▶ Information shown:

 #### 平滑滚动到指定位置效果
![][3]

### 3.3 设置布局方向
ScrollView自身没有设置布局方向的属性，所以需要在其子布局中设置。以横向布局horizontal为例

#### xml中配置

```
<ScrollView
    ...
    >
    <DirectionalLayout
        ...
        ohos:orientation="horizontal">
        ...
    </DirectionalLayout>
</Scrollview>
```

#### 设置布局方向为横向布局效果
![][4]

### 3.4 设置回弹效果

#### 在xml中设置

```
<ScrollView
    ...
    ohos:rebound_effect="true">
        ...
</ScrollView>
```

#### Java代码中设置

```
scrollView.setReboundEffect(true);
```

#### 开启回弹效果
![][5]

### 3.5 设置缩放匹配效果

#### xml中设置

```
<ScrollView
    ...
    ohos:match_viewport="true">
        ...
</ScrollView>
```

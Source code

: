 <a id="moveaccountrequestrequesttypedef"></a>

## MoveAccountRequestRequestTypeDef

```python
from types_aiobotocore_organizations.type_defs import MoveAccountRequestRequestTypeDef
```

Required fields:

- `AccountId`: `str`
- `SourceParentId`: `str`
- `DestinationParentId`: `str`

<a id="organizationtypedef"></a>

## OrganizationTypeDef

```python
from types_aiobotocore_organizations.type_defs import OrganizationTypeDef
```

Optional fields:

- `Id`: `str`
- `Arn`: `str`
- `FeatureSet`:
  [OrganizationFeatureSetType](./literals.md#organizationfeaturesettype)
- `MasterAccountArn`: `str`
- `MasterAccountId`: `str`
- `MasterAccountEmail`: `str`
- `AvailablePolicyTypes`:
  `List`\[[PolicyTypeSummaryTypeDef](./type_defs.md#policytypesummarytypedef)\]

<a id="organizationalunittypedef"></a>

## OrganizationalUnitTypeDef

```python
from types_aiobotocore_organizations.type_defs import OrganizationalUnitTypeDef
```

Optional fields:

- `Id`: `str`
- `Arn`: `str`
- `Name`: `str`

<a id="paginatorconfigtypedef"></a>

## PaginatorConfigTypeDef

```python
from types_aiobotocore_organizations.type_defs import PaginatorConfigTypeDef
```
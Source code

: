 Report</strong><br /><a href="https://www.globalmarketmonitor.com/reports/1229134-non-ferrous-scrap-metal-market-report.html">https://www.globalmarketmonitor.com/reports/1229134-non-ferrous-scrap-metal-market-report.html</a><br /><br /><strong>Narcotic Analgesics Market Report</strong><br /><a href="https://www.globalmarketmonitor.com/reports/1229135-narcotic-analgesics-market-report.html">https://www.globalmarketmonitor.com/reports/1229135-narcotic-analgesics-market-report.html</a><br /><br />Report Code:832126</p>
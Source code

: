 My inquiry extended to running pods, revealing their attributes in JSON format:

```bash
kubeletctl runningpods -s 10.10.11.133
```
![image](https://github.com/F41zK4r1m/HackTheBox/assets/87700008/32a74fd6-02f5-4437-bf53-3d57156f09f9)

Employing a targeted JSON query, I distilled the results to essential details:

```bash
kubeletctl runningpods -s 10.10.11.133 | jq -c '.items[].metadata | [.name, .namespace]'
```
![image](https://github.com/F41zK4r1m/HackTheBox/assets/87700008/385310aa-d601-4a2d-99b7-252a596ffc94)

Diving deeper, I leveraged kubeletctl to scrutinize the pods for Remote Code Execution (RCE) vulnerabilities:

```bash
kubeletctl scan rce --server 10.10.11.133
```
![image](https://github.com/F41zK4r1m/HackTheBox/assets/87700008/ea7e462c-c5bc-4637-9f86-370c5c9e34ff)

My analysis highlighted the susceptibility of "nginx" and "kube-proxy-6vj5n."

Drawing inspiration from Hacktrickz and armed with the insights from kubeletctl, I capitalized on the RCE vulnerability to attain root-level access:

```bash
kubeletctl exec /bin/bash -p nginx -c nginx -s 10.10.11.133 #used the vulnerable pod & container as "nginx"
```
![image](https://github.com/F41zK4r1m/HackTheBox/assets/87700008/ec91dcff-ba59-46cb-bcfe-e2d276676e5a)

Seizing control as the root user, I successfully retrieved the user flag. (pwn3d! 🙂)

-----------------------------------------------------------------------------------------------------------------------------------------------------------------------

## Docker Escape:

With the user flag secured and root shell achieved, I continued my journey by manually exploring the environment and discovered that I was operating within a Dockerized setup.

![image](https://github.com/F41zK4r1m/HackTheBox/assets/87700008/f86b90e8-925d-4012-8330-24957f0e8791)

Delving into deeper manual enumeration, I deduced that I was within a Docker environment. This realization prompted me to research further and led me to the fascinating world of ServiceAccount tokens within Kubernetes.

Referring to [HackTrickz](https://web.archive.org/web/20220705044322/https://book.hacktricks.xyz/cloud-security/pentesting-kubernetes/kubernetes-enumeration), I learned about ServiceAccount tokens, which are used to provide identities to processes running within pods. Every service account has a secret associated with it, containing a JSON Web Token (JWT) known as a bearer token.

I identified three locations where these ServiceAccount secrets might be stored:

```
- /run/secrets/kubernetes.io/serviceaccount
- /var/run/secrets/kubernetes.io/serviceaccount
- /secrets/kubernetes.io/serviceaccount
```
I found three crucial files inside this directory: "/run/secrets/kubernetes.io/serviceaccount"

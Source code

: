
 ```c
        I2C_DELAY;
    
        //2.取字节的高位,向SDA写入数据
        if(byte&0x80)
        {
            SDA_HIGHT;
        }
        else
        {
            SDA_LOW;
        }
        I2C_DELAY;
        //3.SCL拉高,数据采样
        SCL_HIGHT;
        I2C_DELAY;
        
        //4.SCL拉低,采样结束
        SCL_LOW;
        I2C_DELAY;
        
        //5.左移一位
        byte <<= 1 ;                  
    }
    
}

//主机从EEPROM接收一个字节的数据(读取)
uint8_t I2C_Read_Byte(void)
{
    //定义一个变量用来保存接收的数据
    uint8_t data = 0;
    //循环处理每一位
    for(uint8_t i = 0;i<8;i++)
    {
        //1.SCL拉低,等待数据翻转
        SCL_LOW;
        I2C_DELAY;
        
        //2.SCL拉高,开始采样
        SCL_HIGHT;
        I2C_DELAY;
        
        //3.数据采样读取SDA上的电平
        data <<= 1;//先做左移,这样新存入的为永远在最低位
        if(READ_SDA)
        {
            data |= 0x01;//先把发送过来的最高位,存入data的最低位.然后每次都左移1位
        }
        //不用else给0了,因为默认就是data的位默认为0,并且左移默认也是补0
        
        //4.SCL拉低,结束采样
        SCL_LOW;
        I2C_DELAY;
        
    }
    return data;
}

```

▶ What you have to do:
Could you report how many lines of the listing above hold "that"? Only the number is needed.

▶ Your response:
2